Nude: İngilizcesi "çıplaklık" olan "nude" sözcüğü genellikle sosyal medya da: "çıplak fotoğraf" anlamın a kullanılır örnekler: "send nudes" (çıplak fotoğraflarını at), ya da "nude at" gibi, anlayacağınız üzere "çıplak fotoğrafını at" diyor.
Amk, mk, mq, aw, aq - **ına k*****m
Bir çok kelimeyi kısalttığımız da görebilirsiniz evet bu doğru mesela "y" ortada ise düşürürüz:
"yapıoz" - yapıyoruz
"gidioz" - gidiyoruz
"napiosun" - napıyorsun?
"seviom" - seviyorum
Bunlar sürüp gider. Bazen "-orum" bırakıldığı da görülür. Bunlar yazı dilin de kolay konuşabilmek içindir. Tabii ki Z kuşağının bunlar asla normal Türkçesine yansımaz. Fakat kelime telaffuzları olsun bazen yanlış olduğu görülüyor "yapamazsın" yerine "yapamassın" ya da "herkes" yerine "herkez", "her şey" yerine birleşik yazıp "herşey" gibi.
İngilizce kullanma konusuna detaylı girmeden önce "Z kuşağının en çok kullandığı uygulamaları"da bilmek zorundasınız eğer tanımak istiyorsanız. Öncelikle kısaltmaları da gördük ve şöyle söyleyebilirim: gençler ingilizce kelimeleri de kısaltıyorlar. "bio" - biyografi gibi az kelimeler.

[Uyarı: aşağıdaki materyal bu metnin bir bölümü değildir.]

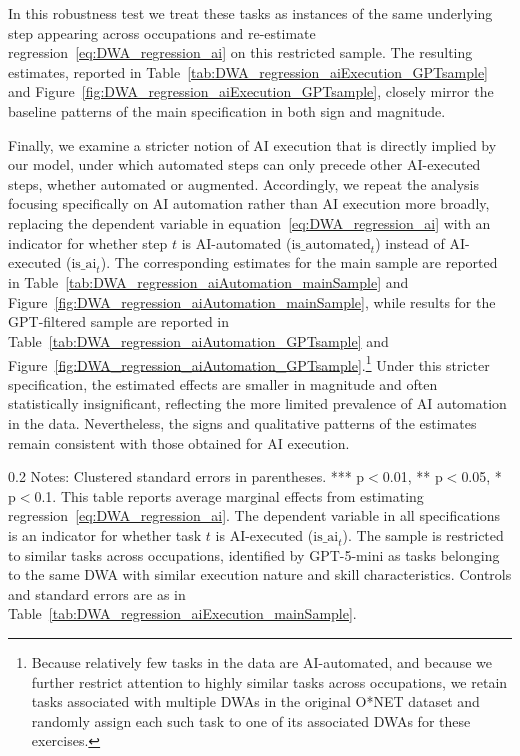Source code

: In this robustness test we treat these tasks as instances of the same underlying step appearing across occupations and re-estimate regression~\eqref{eq:DWA_regression_ai} on this restricted sample.
The resulting estimates, reported in Table~\ref{tab:DWA_regression_aiExecution_GPTsample} and Figure~\ref{fig:DWA_regression_aiExecution_GPTsample}, closely mirror the baseline patterns of the main specification in both sign and magnitude.

Finally, we examine a stricter notion of AI execution that is directly implied by our model, under which automated steps can only precede other AI-executed steps, whether automated or augmented.
Accordingly, we repeat the analysis focusing specifically on AI automation rather than AI execution more broadly, replacing the dependent variable in equation~\eqref{eq:DWA_regression_ai} with an indicator for whether step $t$ is AI-automated ($\text{is\_automated}_{t}$) instead of AI-executed ($\text{is\_ai}_{t}$).
The corresponding estimates for the main sample are reported in Table~\ref{tab:DWA_regression_aiAutomation_mainSample} and Figure~\ref{fig:DWA_regression_aiAutomation_mainSample}, while results for the GPT-filtered sample are reported in Table~\ref{tab:DWA_regression_aiAutomation_GPTsample} and Figure~\ref{fig:DWA_regression_aiAutomation_GPTsample}.\footnote{
Because relatively few tasks in the data are AI-automated, and because we further restrict attention to highly similar tasks across occupations, we retain tasks associated with multiple DWAs in the original O*NET dataset and randomly assign each such task to one of its associated DWAs for these exercises.
}
Under this stricter specification, the estimated effects are smaller in magnitude and often statistically insignificant, reflecting the more limited prevalence of AI automation in the data. Nevertheless, the signs and qualitative patterns of the estimates remain consistent with those obtained for AI execution.


\begin{table}[!t]
\centering
\caption{Effect of Neighboring Tasks' AI Execution Status on Task's AI Execution Likelihood (GPT-filtered Sample)}
\label{tab:DWA_regression_aiExecution_GPTsample}
    \footnotesize
\resizebox{\textwidth}{!}{

}
\begin{minipage}{1\linewidth}
\begin{spacing}{0.2}
{\fontsize{9.5pt}{10pt}\selectfont Notes: Clustered standard errors in parentheses. *** p$<$0.01, ** p$<$0.05, * p$<$0.1.
This table reports average marginal effects from estimating regression~\eqref{eq:DWA_regression_ai}.
The dependent variable in all specifications is an indicator for whether task $t$ is AI-executed ($\text{is\_ai}_{t}$).
The sample is restricted to similar tasks across occupations, identified by GPT-5-mini as tasks belonging to the same DWA with similar execution nature and skill characteristics.
Controls and standard errors are as in Table~\ref{tab:DWA_regression_aiExecution_mainSample}.}
\end{spacing}
\end{minipage}\end{table}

Sokak röportajların da en çok gördüğüm şey: Z kuşağının, Türklüğünü korumaya çalışması. Ve ki Z kuşağından önce ki kuşakların ve İslamcı kesimin Türklüğü yok sayması. Bu çocuklar elbette ki Müslüman bundan kuşku yok. Fakat Türklüklerini de koruyorlar. Elbette Türkçü-Milliyetçi olsunlar ya da bunlar Türkçü-Milliyetçi de demiyorum. Fakat kendi ırklarını, milletlerini, vatanlarını müdafaa etsinler.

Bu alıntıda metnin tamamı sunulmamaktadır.